Financial advisors may not be able to maintain high-quality service to their clients if they are not being good stewards of their businesses and reviewing key financial ratios, an executive of Kestra Financial said.

Mark Schoenbeck, executive vice president of Kestra Financial, works with Kestra’s 1,700-plus associated financial professionals to help them manage and grow their firms, maximize productivity and implement financial safety nets.

“So often advisors are so focused on their clients that they might not always be focusing on their own house as much as they need to,” Schoenbeck said, noting that when the pandemic began settling in and the markets started falling, he and his team were proactive in reaching out to their advisors to help them assess their individual situations. 

At the minimum, Schoenbeck recommended that advisors review their books on a quarterly basis. “They should be going through and looking at their P&L statements, looking at their balance sheets and understanding their financial ratios,” he said.

In reaching out to advisors, Schoenbeck said, they would start with a conversation about revenue and what their revenue stream looks like if the market continues to fall. “Then from there you pivot to the liability side and what expenses did they have and how are they are going to manage to that,” he said.

Schoenbeck said the biggest expense for advisors is typically staffing. He suggests that advisors first look to see if they are appropriately staffed. With many businesses moving to a virtual environment, for example, it may not be necessary to employ staff to open new accounts, he said.

This type of situation usually leads to a conversation around changing workers' responsibilities to avoid laying people off, he said.

Another area that advisors should be reviewing is how their bonus packages are set up, Schoenbeck said. One common oversight, he explained, is that an advisor might have an employee bonus plan that is based on a percentage of total firm revenue. But advisors often neglect to specify that the bonuses only kick in once the business hits a certain revenue threshhold. 

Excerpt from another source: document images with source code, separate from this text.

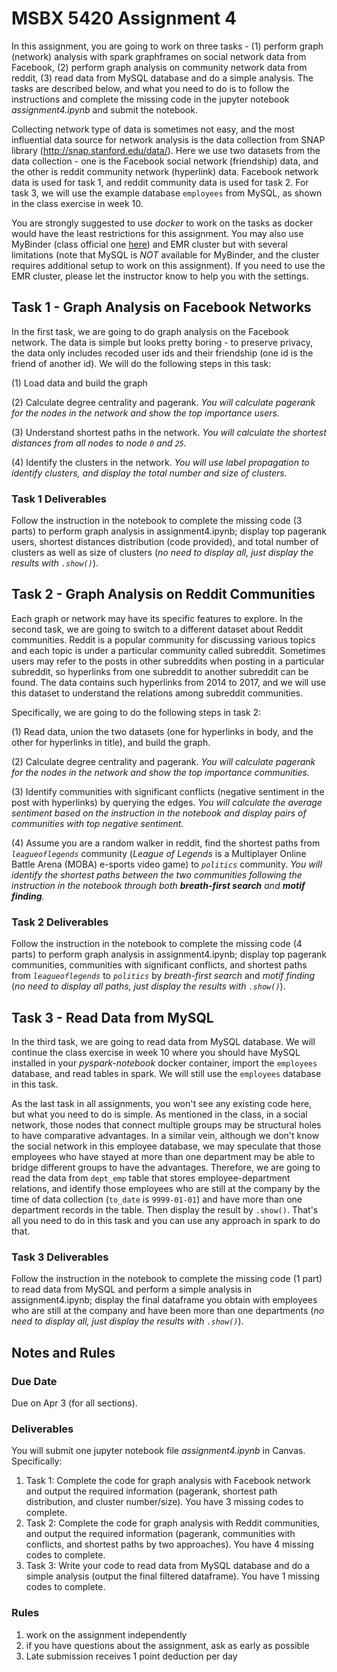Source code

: 

# MSBX 5420 Assignment 4

In this assignment, you are going to work on three tasks - (1) perform graph (network) analysis with spark graphframes on social network data from Facebook, (2) perform graph analysis on community network data from reddit, (3) read data from MySQL database and do a simple analysis. The tasks are described below, and what you need to do is to follow the instructions and complete the missing code in the jupyter notebook *assignment4.ipynb* and submit the notebook.

Collecting network type of data is sometimes not easy, and the most influential data source for network analysis is the data collection from SNAP library (http://snap.stanford.edu/data/). Here we use two datasets from the data collection - one is the Facebook social network (friendship) data, and the other is reddit community network (hyperlink) data. Facebook network data is used for task 1, and reddit community data is used for task 2. For task 3, we will use the example database `employees` from MySQL, as shown in the class exercise in week 10.

You are strongly suggested to use *docker* to work on the tasks as docker would have the least restrictions for this assignment. You may also use MyBinder (class official one [here](https://mybinder.org/v2/gh/msbx5420-class/msbx5420-class.github.io/HEAD)) and EMR cluster but with several limitations (note that MySQL is *NOT* available for MyBinder, and the cluster requires additional setup to work on this assignment). If you need to use the EMR cluster, please let the instructor know to help you with the settings.

## Task 1 - Graph Analysis on Facebook Networks

In the first task, we are going to do graph analysis on the Facebook network. The data is simple but looks pretty boring - to preserve privacy, the data only includes recoded user ids and their friendship (one id is the friend of another id). We will do the following steps in this task:

(1) Load data and build the graph

(2) Calculate degree centrality and pagerank. *You will calculate pagerank for the nodes in the network and show the top importance users.*

(3) Understand shortest paths in the network. *You will calculate the shortest distances from all nodes to node `0` and `25`.*

(4) Identify the clusters in the network. *You will use label propagation to identify clusters, and display the total number and size of clusters.*

### Task 1 Deliverables

Follow the instruction in the notebook to complete the missing code (3 parts) to perform graph analysis in assignment4.ipynb; display top pagerank users, shortest distances distribution (code provided), and total number of clusters as well as size of clusters (*no need to display all, just display the results with `.show()`*).

## Task 2 - Graph Analysis on Reddit Communities

Each graph or network may have its specific features to explore. In the second task, we are going to switch to a different dataset about Reddit communities. Reddit is a popular community for discussing various topics and each topic is under a particular community called subreddit. Sometimes users may refer to the posts in other subreddits when posting in a particular subreddit, so hyperlinks from one subreddit to another subreddit can be found. The data contains such hyperlinks from 2014 to 2017, and we will use this dataset to understand the relations among subreddit communities.

Specifically, we are going to do the following steps in task 2:

(1) Read data, union the two datasets (one for hyperlinks in body, and the other for hyperlinks in title), and build the graph.

(2) Calculate degree centrality and pagerank. *You will calculate pagerank for the nodes in the network and show the top importance communities.*

(3) Identify communities with significant conflicts (negative sentiment in the post with hyperlinks) by querying the edges. *You will calculate the average sentiment based on the instruction in the notebook and display pairs of communities with top negative sentiment.*

(4) Assume you are a random walker in reddit, find the shortest paths from *`leagueoflegends`* community (*League of Legends* is a Multiplayer Online Battle Arena (MOBA) e-sports video game) to *`politics`* community. *You will identify the shortest paths between the two communities following the instruction in the notebook through both **breath-first search** and **motif finding**.*

### Task 2 Deliverables

Follow the instruction in the notebook to complete the missing code (4 parts) to perform graph analysis in assignment4.ipynb; display top pagerank communities, communities with significant conflicts, and shortest paths from *`leagueoflegends`* to *`politics`* by *breath-first search* and *motif finding* (*no need to display all paths, just display the results with `.show()`*).

## Task 3 - Read Data from MySQL

In the third task, we are going to read data from MySQL database. We will continue the class exercise in week 10 where you should have MySQL installed in your *pyspark-notebook* docker container, import the `employees` database, and read tables in spark. We will still use the `employees` database in this task.

As the last task in all assignments, you won't see any existing code here, but what you need to do is simple. As mentioned in the class, in a social network, those nodes that connect multiple groups may be structural holes to have comparative advantages. In a similar vein, although we don't know the social network in this employee database, we may speculate that those employees who have stayed at more than one department may be able to bridge different groups to have the advantages. Therefore, we are going to read the data from `dept_emp` table that stores employee-department relations, and identify those employees who are still at the company by the time of data collection (`to_date` is `9999-01-01`) and have more than one department records in the table. Then display the result by `.show()`. That's all you need to do in this task and you can use any approach in spark to do that.

### Task 3 Deliverables

Follow the instruction in the notebook to complete the missing code (1 part) to read data from MySQL and perform a simple analysis in assignment4.ipynb; display the final dataframe you obtain with employees who are still at the company and have been more than one departments (*no need to display all, just display the results with `.show()`*).

## Notes and Rules

### Due Date

Due on Apr 3 (for all sections).

### Deliverables

You will submit one jupyter notebook file *assignment4.ipynb* in Canvas. Specifically:

1. Task 1: Complete the code for graph analysis with Facebook network and output the required information (pagerank, shortest path distribution, and cluster number/size). You have 3 missing codes to complete.
2. Task 2: Complete the code for graph analysis with Reddit communities, and output the required information (pagerank, communities with conflicts, and shortest paths by two approaches). You have 4 missing codes to complete.
3. Task 3: Write your code to read data from MySQL database and do a simple analysis (output the final filtered dataframe). You have 1 missing codes to complete.

### Rules

1. work on the assignment independently
2. if you have questions about the assignment, ask as early as possible
2. Late submission receives 1 point deduction per day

“What we have seen historically is that the markets take a hit, your revenues drop 20% to 30%, you made this commitment to your employees, and now all of a sudden have a large bonus liability that you need to payout,” Schoenbeck said. 

In this situation, you first want to be upfront with the staff about what happened, Schoenbeck said. “It’s not always an easy conversation,” he said, adding that the advisor can start off by saying, “these are unprecedented times. We have gone through things we haven’t gone through before.” But equally as important is to go back and create a bonus plan that builds in protection for the business in case of extraordinary times. “You just want to build in some sort of language in there to protect the business in case things get really, really crazy,” he said.